How to sleep in Future::poll()?

Question

I want to sleep 1 second in poll(), but it gets stuck in Pending. From what I understand, I pass it &mut cx and it should wake up the current task after 1 second.

use std::future::Future;
use std::pin::Pin;
use std::task::{Context, Poll};
use std::time::{Duration};

struct MyDelay {}

impl Future for MyDelay {
    type Output = ();
    fn poll(self: Pin<&mut Self>, cx: &mut Context<'_>) -> Poll<Self::Output> {
        println!("poll");
        let sleep = tokio::time::sleep(Duration::from_secs(1));
        tokio::pin!(sleep);
        sleep.poll(cx)
    }
}

#[tokio::main]
async fn main() {
    let delay = MyDelay{};
    let a = delay.await;
    dbg!(a);
}

Play url: https://play.rust-lang.org/?version=stable&mode=debug&edition=2021&gist=ed6c09df100f1140ddc85b2ae600ab93

Answer 1

Each time you poll you create a new Sleep future, and it starts from scratch.
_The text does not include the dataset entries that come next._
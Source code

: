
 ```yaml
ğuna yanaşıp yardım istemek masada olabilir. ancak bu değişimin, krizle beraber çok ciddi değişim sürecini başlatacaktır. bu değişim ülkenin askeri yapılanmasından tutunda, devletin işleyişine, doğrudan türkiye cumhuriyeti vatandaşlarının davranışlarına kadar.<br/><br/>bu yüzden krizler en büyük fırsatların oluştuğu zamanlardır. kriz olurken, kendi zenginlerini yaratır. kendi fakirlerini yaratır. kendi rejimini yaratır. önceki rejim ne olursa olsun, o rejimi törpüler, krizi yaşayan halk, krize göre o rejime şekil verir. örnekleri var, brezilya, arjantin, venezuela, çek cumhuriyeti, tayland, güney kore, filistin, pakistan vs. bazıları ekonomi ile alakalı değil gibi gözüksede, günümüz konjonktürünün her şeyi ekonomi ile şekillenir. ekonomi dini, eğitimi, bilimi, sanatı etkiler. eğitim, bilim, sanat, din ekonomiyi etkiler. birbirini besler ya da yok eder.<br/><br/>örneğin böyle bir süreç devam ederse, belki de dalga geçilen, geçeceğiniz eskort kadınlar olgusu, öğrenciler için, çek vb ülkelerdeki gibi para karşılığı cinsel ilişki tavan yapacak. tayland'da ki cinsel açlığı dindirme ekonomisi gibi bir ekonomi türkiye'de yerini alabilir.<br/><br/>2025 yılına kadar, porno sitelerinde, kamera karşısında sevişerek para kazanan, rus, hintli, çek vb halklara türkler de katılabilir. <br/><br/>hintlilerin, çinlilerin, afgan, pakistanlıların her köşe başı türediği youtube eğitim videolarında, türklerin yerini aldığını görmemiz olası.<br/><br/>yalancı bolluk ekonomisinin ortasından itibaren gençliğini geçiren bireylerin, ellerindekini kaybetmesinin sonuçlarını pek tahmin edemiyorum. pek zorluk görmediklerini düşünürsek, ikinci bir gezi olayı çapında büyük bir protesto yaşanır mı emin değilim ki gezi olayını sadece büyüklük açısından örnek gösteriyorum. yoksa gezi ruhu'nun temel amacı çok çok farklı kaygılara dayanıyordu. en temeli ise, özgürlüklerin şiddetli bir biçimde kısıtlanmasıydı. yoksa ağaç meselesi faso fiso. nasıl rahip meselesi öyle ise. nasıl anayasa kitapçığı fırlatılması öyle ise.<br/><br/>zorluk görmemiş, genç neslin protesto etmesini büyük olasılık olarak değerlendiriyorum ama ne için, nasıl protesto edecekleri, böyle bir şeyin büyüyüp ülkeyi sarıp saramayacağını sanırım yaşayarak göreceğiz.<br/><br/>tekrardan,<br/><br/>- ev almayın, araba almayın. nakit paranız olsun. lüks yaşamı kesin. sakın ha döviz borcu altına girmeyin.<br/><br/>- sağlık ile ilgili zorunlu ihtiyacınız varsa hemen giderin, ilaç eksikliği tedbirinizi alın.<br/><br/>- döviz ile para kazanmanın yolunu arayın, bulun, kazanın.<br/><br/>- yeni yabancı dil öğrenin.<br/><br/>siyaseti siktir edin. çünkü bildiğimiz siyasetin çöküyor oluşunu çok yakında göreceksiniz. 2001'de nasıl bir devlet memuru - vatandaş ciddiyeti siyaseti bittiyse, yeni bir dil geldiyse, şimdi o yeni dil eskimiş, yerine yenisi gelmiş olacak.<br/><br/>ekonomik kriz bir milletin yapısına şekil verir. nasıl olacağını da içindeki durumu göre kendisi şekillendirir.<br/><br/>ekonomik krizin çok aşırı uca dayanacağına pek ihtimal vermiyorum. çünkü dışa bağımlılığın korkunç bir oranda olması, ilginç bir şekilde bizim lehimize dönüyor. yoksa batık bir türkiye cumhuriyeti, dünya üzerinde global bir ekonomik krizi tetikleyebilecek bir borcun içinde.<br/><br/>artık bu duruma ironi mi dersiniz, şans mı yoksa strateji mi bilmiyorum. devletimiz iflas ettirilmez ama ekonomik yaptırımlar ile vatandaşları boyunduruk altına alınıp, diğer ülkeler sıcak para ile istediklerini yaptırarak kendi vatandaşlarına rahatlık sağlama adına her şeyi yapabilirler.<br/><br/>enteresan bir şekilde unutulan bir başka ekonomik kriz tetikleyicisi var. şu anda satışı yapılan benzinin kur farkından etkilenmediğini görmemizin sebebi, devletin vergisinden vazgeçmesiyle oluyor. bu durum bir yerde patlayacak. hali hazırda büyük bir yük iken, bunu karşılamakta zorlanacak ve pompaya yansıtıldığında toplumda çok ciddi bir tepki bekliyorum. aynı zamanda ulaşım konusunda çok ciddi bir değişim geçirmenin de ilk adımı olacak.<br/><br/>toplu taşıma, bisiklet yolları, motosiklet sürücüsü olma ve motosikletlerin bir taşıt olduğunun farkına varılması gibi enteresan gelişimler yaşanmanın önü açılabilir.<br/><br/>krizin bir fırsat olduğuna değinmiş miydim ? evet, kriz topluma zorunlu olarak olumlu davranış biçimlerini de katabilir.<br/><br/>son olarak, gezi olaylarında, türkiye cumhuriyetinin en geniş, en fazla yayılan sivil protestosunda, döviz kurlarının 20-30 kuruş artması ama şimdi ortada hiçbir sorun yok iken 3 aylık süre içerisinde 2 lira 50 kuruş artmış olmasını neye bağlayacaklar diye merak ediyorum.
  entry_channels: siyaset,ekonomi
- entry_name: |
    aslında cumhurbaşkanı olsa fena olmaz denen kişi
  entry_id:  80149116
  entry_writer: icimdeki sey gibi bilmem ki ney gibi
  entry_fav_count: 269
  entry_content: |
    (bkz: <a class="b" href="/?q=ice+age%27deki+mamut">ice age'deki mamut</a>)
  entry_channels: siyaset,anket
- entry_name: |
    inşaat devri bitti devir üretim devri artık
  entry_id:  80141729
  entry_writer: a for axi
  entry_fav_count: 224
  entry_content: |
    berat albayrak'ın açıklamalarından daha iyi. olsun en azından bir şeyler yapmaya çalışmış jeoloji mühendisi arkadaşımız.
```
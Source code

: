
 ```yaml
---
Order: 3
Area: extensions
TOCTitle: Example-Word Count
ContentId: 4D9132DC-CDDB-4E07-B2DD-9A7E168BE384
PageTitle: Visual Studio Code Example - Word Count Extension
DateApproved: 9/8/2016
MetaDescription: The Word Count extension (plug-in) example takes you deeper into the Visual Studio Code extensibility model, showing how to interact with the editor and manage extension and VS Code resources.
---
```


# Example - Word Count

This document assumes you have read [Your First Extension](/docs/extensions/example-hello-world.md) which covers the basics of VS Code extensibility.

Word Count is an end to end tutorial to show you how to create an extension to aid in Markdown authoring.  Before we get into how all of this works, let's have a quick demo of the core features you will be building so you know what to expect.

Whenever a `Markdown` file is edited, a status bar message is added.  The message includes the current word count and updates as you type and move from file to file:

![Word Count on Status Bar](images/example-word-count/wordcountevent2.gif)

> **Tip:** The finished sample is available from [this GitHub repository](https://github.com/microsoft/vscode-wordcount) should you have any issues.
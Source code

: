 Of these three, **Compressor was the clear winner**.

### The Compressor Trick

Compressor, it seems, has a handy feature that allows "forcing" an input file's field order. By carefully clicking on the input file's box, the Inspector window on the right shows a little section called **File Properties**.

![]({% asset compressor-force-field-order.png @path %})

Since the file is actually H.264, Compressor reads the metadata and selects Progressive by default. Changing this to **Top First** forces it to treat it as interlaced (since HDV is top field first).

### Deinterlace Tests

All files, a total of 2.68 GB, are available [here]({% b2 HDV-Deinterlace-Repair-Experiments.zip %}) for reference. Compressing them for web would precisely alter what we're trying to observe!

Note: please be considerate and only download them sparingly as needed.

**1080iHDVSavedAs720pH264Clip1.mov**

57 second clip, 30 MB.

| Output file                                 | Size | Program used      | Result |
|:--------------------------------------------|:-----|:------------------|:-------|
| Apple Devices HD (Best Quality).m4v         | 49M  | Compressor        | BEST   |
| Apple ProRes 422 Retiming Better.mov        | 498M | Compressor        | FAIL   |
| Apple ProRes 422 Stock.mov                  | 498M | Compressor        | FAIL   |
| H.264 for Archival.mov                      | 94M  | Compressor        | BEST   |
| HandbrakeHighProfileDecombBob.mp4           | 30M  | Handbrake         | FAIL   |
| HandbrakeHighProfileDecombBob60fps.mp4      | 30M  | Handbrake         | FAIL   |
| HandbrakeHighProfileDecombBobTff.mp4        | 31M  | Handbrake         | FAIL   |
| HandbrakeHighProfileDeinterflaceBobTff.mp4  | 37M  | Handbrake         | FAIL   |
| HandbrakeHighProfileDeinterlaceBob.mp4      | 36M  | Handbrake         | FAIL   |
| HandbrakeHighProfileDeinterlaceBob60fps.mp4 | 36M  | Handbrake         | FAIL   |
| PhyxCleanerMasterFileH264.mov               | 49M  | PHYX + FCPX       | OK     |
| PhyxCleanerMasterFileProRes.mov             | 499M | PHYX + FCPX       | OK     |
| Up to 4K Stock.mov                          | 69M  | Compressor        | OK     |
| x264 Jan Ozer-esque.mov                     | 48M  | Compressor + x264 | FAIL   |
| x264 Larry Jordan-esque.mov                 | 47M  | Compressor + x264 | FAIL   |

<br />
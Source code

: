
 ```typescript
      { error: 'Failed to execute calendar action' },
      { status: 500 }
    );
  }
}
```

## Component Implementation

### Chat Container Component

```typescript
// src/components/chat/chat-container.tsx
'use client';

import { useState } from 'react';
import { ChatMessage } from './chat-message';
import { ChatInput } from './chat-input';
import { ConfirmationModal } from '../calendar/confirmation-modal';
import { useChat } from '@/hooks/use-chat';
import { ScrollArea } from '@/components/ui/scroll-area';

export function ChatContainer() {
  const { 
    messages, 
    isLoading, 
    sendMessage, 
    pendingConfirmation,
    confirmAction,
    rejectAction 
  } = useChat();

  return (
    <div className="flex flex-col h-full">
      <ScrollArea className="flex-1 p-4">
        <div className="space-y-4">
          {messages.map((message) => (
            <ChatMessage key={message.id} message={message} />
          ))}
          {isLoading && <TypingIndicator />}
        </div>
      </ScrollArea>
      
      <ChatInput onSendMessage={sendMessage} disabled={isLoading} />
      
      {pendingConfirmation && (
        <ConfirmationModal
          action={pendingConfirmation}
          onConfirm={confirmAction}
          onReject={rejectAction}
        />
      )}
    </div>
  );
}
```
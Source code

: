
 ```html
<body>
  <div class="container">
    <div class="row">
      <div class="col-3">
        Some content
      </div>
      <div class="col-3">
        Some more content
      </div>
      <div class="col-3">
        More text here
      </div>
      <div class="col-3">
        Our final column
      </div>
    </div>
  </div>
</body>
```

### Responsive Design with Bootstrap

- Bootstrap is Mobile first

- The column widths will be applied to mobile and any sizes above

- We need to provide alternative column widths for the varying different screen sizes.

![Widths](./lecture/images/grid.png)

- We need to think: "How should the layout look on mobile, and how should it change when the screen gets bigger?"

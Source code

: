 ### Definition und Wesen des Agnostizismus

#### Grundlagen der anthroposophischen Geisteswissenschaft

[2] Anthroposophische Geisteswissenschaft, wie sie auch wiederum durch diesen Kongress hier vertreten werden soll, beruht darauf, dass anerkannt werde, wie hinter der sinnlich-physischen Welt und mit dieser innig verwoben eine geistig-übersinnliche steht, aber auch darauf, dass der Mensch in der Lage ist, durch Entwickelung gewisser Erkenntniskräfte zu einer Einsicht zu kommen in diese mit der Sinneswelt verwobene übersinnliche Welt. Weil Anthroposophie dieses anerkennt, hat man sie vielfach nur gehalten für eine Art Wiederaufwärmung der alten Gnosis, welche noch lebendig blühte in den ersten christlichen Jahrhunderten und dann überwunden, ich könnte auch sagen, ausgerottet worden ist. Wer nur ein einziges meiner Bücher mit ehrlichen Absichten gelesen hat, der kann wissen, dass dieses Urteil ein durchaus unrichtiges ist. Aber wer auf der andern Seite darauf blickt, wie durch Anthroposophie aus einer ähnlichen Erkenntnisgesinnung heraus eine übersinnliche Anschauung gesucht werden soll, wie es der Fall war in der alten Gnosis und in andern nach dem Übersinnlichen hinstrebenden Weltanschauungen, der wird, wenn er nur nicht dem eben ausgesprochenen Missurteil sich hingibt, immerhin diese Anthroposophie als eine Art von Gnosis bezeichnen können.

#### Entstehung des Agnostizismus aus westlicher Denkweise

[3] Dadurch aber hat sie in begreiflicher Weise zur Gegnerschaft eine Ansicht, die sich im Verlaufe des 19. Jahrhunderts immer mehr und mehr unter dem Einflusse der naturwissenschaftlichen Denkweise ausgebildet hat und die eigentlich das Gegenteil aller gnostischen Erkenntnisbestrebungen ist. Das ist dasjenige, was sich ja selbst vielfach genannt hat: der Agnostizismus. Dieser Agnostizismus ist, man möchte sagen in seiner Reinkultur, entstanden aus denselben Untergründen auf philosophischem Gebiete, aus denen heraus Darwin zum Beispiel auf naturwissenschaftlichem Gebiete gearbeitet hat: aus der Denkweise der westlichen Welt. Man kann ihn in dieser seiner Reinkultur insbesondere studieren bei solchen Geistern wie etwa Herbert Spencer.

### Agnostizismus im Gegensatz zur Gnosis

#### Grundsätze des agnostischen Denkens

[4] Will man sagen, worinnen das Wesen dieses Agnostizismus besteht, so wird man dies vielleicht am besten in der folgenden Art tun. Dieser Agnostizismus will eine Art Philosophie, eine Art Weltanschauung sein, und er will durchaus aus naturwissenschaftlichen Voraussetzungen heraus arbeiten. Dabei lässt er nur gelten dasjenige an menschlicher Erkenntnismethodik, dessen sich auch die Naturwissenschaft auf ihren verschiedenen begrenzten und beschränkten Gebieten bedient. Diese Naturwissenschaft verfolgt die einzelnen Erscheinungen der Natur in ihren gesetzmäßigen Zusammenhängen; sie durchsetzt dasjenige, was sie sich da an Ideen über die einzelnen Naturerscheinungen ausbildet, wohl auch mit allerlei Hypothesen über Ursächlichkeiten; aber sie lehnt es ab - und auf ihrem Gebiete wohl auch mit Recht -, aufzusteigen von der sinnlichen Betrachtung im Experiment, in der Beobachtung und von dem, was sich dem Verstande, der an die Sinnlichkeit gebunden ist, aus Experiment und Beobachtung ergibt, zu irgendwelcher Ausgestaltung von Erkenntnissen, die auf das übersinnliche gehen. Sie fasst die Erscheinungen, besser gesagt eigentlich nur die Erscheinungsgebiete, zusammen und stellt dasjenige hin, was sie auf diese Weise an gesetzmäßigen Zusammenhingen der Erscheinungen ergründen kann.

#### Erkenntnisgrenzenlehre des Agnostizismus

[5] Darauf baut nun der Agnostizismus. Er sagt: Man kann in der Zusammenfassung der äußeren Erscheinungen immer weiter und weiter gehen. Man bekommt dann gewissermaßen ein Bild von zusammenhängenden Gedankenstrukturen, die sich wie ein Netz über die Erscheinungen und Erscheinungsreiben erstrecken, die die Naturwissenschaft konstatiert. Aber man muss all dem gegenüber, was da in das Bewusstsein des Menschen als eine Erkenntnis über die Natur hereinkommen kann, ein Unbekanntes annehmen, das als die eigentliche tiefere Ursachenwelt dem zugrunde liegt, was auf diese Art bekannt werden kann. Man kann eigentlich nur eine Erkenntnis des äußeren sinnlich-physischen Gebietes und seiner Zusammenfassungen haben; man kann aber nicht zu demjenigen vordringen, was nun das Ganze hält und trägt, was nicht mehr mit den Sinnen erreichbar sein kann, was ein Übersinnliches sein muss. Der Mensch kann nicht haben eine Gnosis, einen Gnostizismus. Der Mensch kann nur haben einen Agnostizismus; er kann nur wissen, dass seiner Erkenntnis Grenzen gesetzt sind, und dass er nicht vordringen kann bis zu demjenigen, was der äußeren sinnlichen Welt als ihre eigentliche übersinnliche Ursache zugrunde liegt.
Instead, you should store the Sleep inside your future. It is easy with pin-project-lite:

pin_project_lite::pin_project! {
    struct MyDelay {
        #[pin]
        sleep: tokio::time::Sleep,
    }
}

impl MyDelay {
    fn new() -> Self {
        Self {
            sleep: tokio::time::sleep(Duration::from_secs(1)),
        }
    }
}

impl Future for MyDelay {
    type Output = ();
    fn poll(self: Pin<&mut Self>, cx: &mut Context<'_>) -> Poll<Self::Output> {
        println!("poll");
        let this = self.project();
        this.sleep.poll(cx)
    }
}

Playground.

Note that the number of times this will be polled is not guaranteed, and may not be constant.